The defence counsel further said that the prosecution told the court that they intend to file a fresh charge and that this court should stay off proceedings. “This is an aberration and he does not provide
justification to stay off proceeding. What is before the court is that
the state has taken over and if they intend to file, they should apply
for the charges to be struck out because the accused persons are denied
their right to liberty. Orders of the court are meant to be obeyed,” said Lawyer Sallah-Njie.

Prosecutor Jarjue wanted to refer the court to what he said earlier but the defence counsel interjected thus telling the State counsel to reply on points of law and not to reiterate his earlier argument.

“Let me make my submission or I will not sit down. Let her allow us
to make our submission. She did not raise a single law so there is no need to reply on points of law. I will allow the court to do a ruling,” said the prosecutor.

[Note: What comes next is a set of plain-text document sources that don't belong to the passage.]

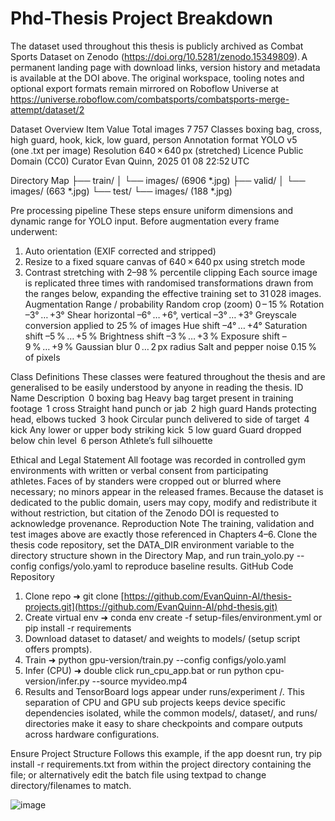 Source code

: # Phd-Thesis Project Breakdown
The dataset used throughout this thesis is publicly archived as Combat Sports Dataset on Zenodo (https://doi.org/10.5281/zenodo.15349809). A permanent landing page with download links, version history and metadata is available at the DOI above. The original workspace, tooling notes and optional export formats remain mirrored on Roboflow Universe at https://universe.roboflow.com/combatsports/combatsports-merge-attempt/dataset/2

Dataset Overview
Item	Value
Total images	7 757
Classes	boxing bag, cross, high guard, hook, kick, low guard, person
Annotation format	YOLO v5 (one .txt per image)
Resolution	640 × 640 px (stretched)
Licence	Public Domain (CC0)
Curator	Evan Quinn, 2025 01 08 22:52 UTC

Directory Map
├── train/
│   └── images/   (6906 *.jpg)
├── valid/
│   └── images/   (663 *.jpg)
└── test/
    └── images/   (188 *.jpg)

Pre processing pipeline
These steps ensure uniform dimensions and dynamic range for YOLO input. Before augmentation every frame underwent:
1.	Auto orientation (EXIF corrected and stripped)
2.	Resize to a fixed square canvas of 640 × 640 px using stretch mode
3.	Contrast stretching with 2–98 % percentile clipping
Each source image is replicated three times with randomised transformations drawn from the ranges below, expanding the effective training set to 31 028 images.
Augmentation	Range / probability
Random crop (zoom)	0 – 15 %
Rotation	–3° … +3°
Shear	horizontal –6° … +6°, vertical –3° … +3°
Greyscale conversion	applied to 25 % of images
Hue shift	–4° … +4°
Saturation shift	–5 % … +5 %
Brightness shift	–3 % … +3 %
Exposure shift	–9 % … +9 %
Gaussian blur	0 … 2 px radius
Salt and pepper noise	0.15 % of pixels

Class Definitions
These classes were featured throughout the thesis and are generalised to be easily understood by anyone in reading the thesis.
ID	Name	Description
 0	boxing bag	Heavy bag target present in training footage
 1	cross	Straight hand punch or jab
 2	high guard	Hands protecting head, elbows tucked
 3	hook	Circular punch delivered to side of target
 4	kick	Any lower  or upper body striking kick
 5	low guard	Guard dropped below chin level
 6	person	Athlete’s full silhouette

Ethical and Legal Statement
All footage was recorded in controlled gym environments with written or verbal consent from participating athletes. Faces of by standers were cropped out or blurred where necessary; no minors appear in the released frames. Because the dataset is dedicated to the public domain, users may copy, modify and redistribute it without restriction, but citation of the Zenodo DOI is requested to acknowledge provenance.
Reproduction Note
The training, validation and test images above are exactly those referenced in Chapters 4–6. Clone the thesis code repository, set the DATA_DIR environment variable to the directory structure shown in the Directory Map, and run train_yolo.py --config configs/yolo.yaml to reproduce baseline results.
GitHub Code Repository
1.	Clone repo ➜ git clone [https://github.com/EvanQuinn-AI/thesis-projects.git](https://github.com/EvanQuinn-AI/phd-thesis.git)
2.	Create virtual env ➜ conda env create -f setup-files/environment.yml or pip install -r requirements
3.	Download dataset to dataset/ and weights to models/ (setup script offers prompts).
4.	Train ➜ python gpu-version/train.py --config configs/yolo.yaml
5.	Infer (CPU) ➜ double click run_cpu_app.bat or run python cpu-version/infer.py --source myvideo.mp4
6.	Results and TensorBoard logs appear under runs/experiment <timestamp>/.
This separation of CPU and GPU sub projects keeps device specific dependencies isolated, while the common models/, dataset/, and runs/ directories make it easy to share checkpoints and compare outputs across hardware configurations.

Ensure Project Structure Follows this example, if the app doesnt run, try pip install -r requirements.txt from within the project directory containing the file; or alternatively edit the batch file using textpad to change directory/filenames to match.

![image](https://github.com/user-attachments/assets/5d67eac1-010d-4745-96ff-0193bb79917e)
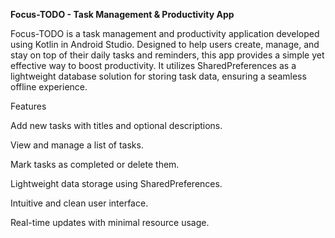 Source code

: **Focus-TODO - Task Management & Productivity App**

Focus-TODO is a task management and productivity application developed using Kotlin in Android Studio. Designed to help users create, manage, and stay on top of their daily tasks and reminders, this app provides a simple yet effective way to boost productivity. It utilizes SharedPreferences as a lightweight database solution for storing task data, ensuring a seamless offline experience.

Features

Add new tasks with titles and optional descriptions.

View and manage a list of tasks.

Mark tasks as completed or delete them.

Lightweight data storage using SharedPreferences.

Intuitive and clean user interface.

Real-time updates with minimal resource usage.
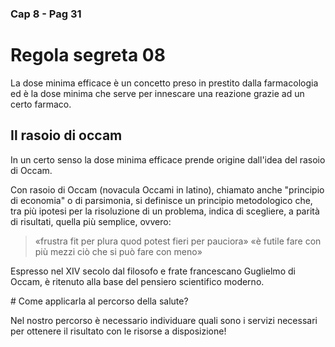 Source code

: ### Cap 8 - Pag 31

# Regola segreta 08

La dose minima efficace è un concetto preso in prestito dalla farmacologia ed è la dose minima che serve per innescare una reazione grazie ad un certo farmaco.


## Il rasoio di occam

In un certo senso la dose minima efficace prende origine dall'idea del rasoio di Occam. 

Con rasoio di Occam (novacula Occami in latino), chiamato anche "principio di economia" o di parsimonia, si definisce un principio metodologico che, tra più ipotesi per la risoluzione di un problema, indica di scegliere, a parità di risultati, quella più semplice, ovvero:

> «frustra fit per plura quod potest fieri per pauciora»
> «è futile fare con più mezzi ciò che si può fare con meno»

Espresso nel XIV secolo dal filosofo e frate francescano Guglielmo di Occam, è ritenuto alla base del pensiero scientifico moderno.

# Come applicarla al percorso della salute?

Nel nostro percorso è necessario individuare quali sono i servizi necessari per ottenere il risultato con le risorse a disposizione!

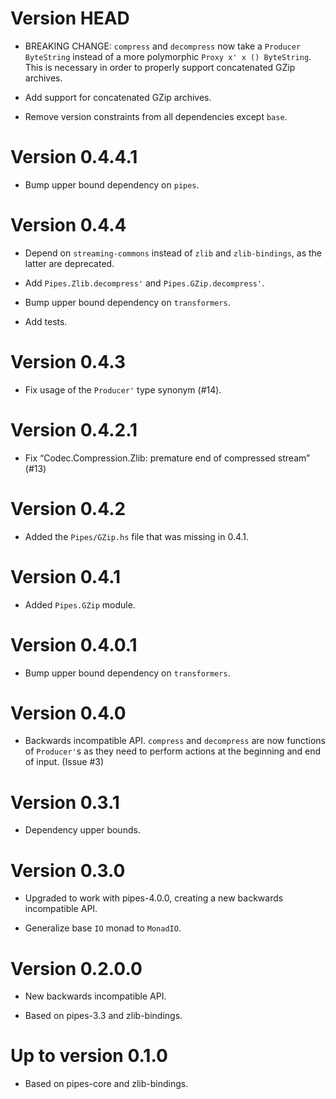 # Version HEAD

* BREAKING CHANGE: `compress` and `decompress` now take a `Producer ByteString`
  instead of a more polymorphic `Proxy x' x () ByteString`. This is necessary in
  order to properly support concatenated GZip archives.

* Add support for concatenated GZip archives.


* Remove version constraints from all dependencies except `base`.


# Version 0.4.4.1

* Bump upper bound dependency on `pipes`.


# Version 0.4.4

* Depend on `streaming-commons` instead of `zlib` and `zlib-bindings`,
  as the latter are deprecated.

* Add `Pipes.Zlib.decompress'` and `Pipes.GZip.decompress'`.

* Bump upper bound dependency on `transformers`.

* Add tests.


# Version 0.4.3

* Fix usage of the `Producer'` type synonym (#14).


# Version 0.4.2.1

* Fix “Codec.Compression.Zlib: premature end of compressed stream” (#13)


# Version 0.4.2

* Added the `Pipes/GZip.hs` file that was missing in 0.4.1.


# Version 0.4.1

* Added `Pipes.GZip` module.


# Version 0.4.0.1

* Bump upper bound dependency on `transformers`.


# Version 0.4.0

* Backwards incompatible API. `compress` and `decompress` are now
  functions of `Producer'`s as they need to perform actions at the
  beginning and end of input. (Issue #3)


# Version 0.3.1

* Dependency upper bounds.


# Version 0.3.0

* Upgraded to work with pipes-4.0.0, creating a new backwards
  incompatible API.

* Generalize base `IO` monad to `MonadIO`.


# Version 0.2.0.0

* New backwards incompatible API.

* Based on pipes-3.3 and zlib-bindings.


# Up to version 0.1.0

* Based on pipes-core and zlib-bindings.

In his ruling, the presiding magistrate said he will urge both parties,
especially the counsels in the matter, to go through the case file
especially the one taking over. He added that the one handing over the case should properly brief the one taking over it otherwise it will bring misunderstanding.

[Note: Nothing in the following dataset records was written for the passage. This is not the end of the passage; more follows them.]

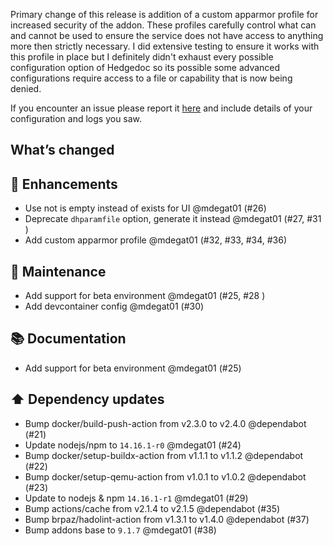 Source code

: Primary change of this release is addition of a custom apparmor profile for increased security of the addon. These profiles carefully control what can and cannot be used to ensure the service does not have access to anything more then strictly necessary. I did extensive testing to ensure it works with this profile in place but I definitely didn't exhaust every possible configuration option of Hedgedoc so its possible some advanced configurations require access to a file or capability that is now being denied.

If you encounter an issue please report it [here](https://github.com/mdegat01/addon-hedgedoc/issues) and include details of your configuration and logs you saw.

## What’s changed
## 🚀 Enhancements

- Use not is empty instead of exists for UI @mdegat01 (#26)
- Deprecate `dhparamfile` option, generate it instead @mdegat01 (#27, #31 )
- Add custom apparmor profile @mdegat01 (#32, #33, #34, #36)

## 🧰 Maintenance

- Add support for beta environment @mdegat01 (#25, #28 )
- Add devcontainer config @mdegat01 (#30)

## 📚 Documentation

- Add support for beta environment @mdegat01 (#25)

## ⬆️ Dependency updates

- Bump docker/build-push-action from v2.3.0 to v2.4.0 @dependabot (#21)
- Update nodejs/npm to `14.16.1-r0` @mdegat01 (#24)
- Bump docker/setup-buildx-action from v1.1.1 to v1.1.2 @dependabot (#22)
- Bump docker/setup-qemu-action from v1.0.1 to v1.0.2 @dependabot (#23)
- Update to nodejs & npm `14.16.1-r1` @mdegat01 (#29)
- Bump actions/cache from v2.1.4 to v2.1.5 @dependabot (#35)
- Bump brpaz/hadolint-action from v1.3.1 to v1.4.0 @dependabot (#37)
- Bump addons base to `9.1.7` @mdegat01 (#38)

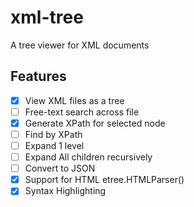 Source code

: # xml-tree
A tree viewer for XML documents

## Features
- [x] View XML files as a tree
- [ ] Free-text search across file
- [x] Generate XPath for selected node
- [ ] Find by XPath
- [ ] Expand 1 level
- [ ] Expand All children recursively
- [ ] Convert to JSON
- [x] Support for HTML etree.HTMLParser()
- [x] Syntax Highlighting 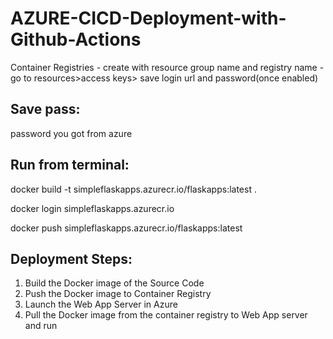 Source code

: # AZURE-CICD-Deployment-with-Github-Actions
Container Registries
    - create with resource group name and registry name
    -go to resources>access keys> save login url and password(once enabled)

## Save pass:

password you got from azure


## Run from terminal:

docker build -t simpleflaskapps.azurecr.io/flaskapps:latest .

docker login simpleflaskapps.azurecr.io

docker push simpleflaskapps.azurecr.io/flaskapps:latest


## Deployment Steps:

1. Build the Docker image of the Source Code
2. Push the Docker image to Container Registry
3. Launch the Web App Server in Azure 
4. Pull the Docker image from the container registry to Web App server and run  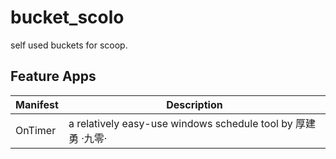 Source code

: # bucket_scolo
  self used buckets for scoop.
  
Feature Apps
------------

| Manifest | Description |
|----------|-------------|
| OnTimer | a relatively easy-use windows schedule tool  by 厚建勇 ·九零·|
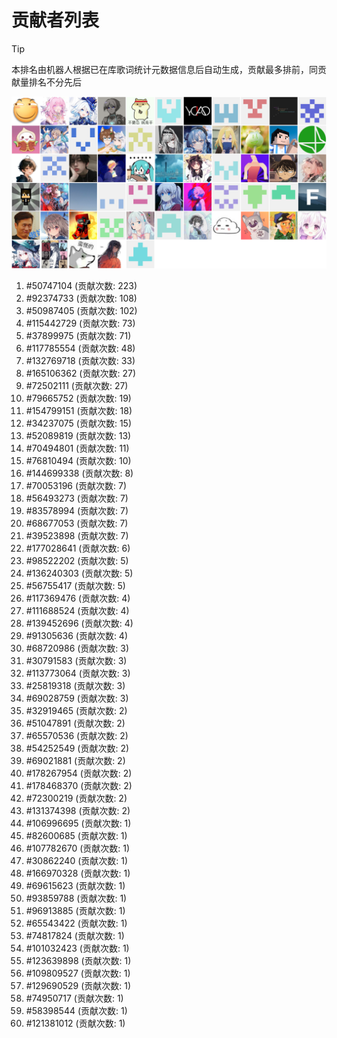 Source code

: # 贡献者列表

> [!TIP]
> 本排名由机器人根据已在库歌词统计元数据信息后自动生成，贡献最多排前，同贡献量排名不分先后

![贡献者头像画廊](./CONTRIBUTORS.svg)

1. #50747104 (贡献次数: 223)
2. #92374733 (贡献次数: 108)
3. #50987405 (贡献次数: 102)
4. #115442729 (贡献次数: 73)
5. #37899975 (贡献次数: 71)
6. #117785554 (贡献次数: 48)
7. #132769718 (贡献次数: 33)
8. #165106362 (贡献次数: 27)
9. #72502111 (贡献次数: 27)
10. #79665752 (贡献次数: 19)
11. #154799151 (贡献次数: 18)
12. #34237075 (贡献次数: 15)
13. #52089819 (贡献次数: 13)
14. #70494801 (贡献次数: 11)
15. #76810494 (贡献次数: 10)
16. #144699338 (贡献次数: 8)
17. #70053196 (贡献次数: 7)
18. #56493273 (贡献次数: 7)
19. #83578994 (贡献次数: 7)
20. #68677053 (贡献次数: 7)
21. #39523898 (贡献次数: 7)
22. #177028641 (贡献次数: 6)
23. #98522202 (贡献次数: 5)
24. #136240303 (贡献次数: 5)
25. #56755417 (贡献次数: 5)
26. #117369476 (贡献次数: 4)
27. #111688524 (贡献次数: 4)
28. #139452696 (贡献次数: 4)
29. #91305636 (贡献次数: 4)
30. #68720986 (贡献次数: 3)
31. #30791583 (贡献次数: 3)
32. #113773064 (贡献次数: 3)
33. #25819318 (贡献次数: 3)
34. #69028759 (贡献次数: 3)
35. #32919465 (贡献次数: 2)
36. #51047891 (贡献次数: 2)
37. #65570536 (贡献次数: 2)
38. #54252549 (贡献次数: 2)
39. #69021881 (贡献次数: 2)
40. #178267954 (贡献次数: 2)
41. #178468370 (贡献次数: 2)
42. #72300219 (贡献次数: 2)
43. #131374398 (贡献次数: 2)
44. #106996695 (贡献次数: 1)
45. #82600685 (贡献次数: 1)
46. #107782670 (贡献次数: 1)
47. #30862240 (贡献次数: 1)
48. #166970328 (贡献次数: 1)
49. #69615623 (贡献次数: 1)
50. #93859788 (贡献次数: 1)
51. #96913885 (贡献次数: 1)
52. #65543422 (贡献次数: 1)
53. #74817824 (贡献次数: 1)
54. #101032423 (贡献次数: 1)
55. #123639898 (贡献次数: 1)
56. #109809527 (贡献次数: 1)
57. #129690529 (贡献次数: 1)
58. #74950717 (贡献次数: 1)
59. #58398544 (贡献次数: 1)
60. #121381012 (贡献次数: 1)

Magistrate Abeke therefore over ruled the prosecution’s objection on the delivery of a ruling on the matter.

The trial magistrate said he has read through the arguments of both parties and that in his prior ruling he had told the prosecution to go and put their house in order and to seek the consent of the Attorney General and that the charges are incompetent.

He said he had also ordered for the accused persons to be granted police bail.

Magistrate Abeke said the defence counsels argued that they were denied access to their clients. He said they did not tell the court what they did to secure the bail of the accused persons and that they
have not exhibited it and as such the court cannot speculate.

“In my ruling on the 12 of May 2016, I advised the defence to apply for a police bail and the court cannot make any order when the accused persons are not before the court. The charges were not even read to them and they are not arraigned and they are not before the court and as such the court cannot do anything about it,” said Magistrate Abeke.

At this juncture, Lawyer Sallah-Njie said based on the ruling, she is
applying for the charges to be struck out. “When charges are found
to be incompetent, they ought to be struck out as required by the law,” said the defence counsel.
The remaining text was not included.